Document images with source code:
-- Opening Marker --
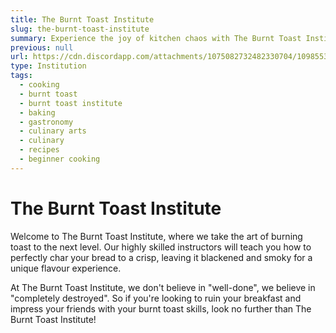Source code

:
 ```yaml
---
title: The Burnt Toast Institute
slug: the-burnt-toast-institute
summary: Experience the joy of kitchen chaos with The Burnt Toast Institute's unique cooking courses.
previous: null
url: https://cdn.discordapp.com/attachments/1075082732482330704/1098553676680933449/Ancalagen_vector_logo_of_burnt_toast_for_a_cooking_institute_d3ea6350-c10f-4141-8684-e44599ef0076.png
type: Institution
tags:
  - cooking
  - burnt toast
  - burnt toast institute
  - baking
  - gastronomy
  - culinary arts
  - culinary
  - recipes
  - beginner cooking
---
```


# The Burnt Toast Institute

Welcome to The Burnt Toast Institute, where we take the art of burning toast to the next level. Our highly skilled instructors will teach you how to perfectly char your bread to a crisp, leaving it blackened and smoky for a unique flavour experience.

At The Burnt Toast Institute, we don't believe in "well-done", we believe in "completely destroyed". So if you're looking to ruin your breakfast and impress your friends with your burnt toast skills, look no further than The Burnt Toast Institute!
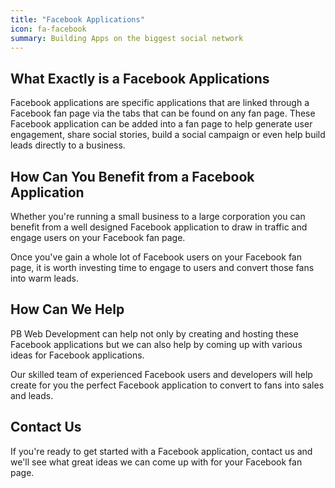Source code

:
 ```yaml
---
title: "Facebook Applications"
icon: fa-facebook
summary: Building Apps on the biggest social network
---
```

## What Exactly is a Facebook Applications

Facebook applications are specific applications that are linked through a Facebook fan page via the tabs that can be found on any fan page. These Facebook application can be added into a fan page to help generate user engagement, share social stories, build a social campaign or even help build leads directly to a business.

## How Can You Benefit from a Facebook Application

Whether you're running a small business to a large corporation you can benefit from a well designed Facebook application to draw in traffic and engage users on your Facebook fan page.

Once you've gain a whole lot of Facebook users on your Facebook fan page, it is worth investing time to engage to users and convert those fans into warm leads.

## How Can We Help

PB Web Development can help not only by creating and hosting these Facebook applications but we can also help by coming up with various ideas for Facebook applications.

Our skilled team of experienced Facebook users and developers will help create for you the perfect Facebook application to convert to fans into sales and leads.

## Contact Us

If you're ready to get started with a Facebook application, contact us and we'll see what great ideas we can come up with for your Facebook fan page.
-- Closing Marker --
From the entries, find how many lines contain "title" and give the number alone.

2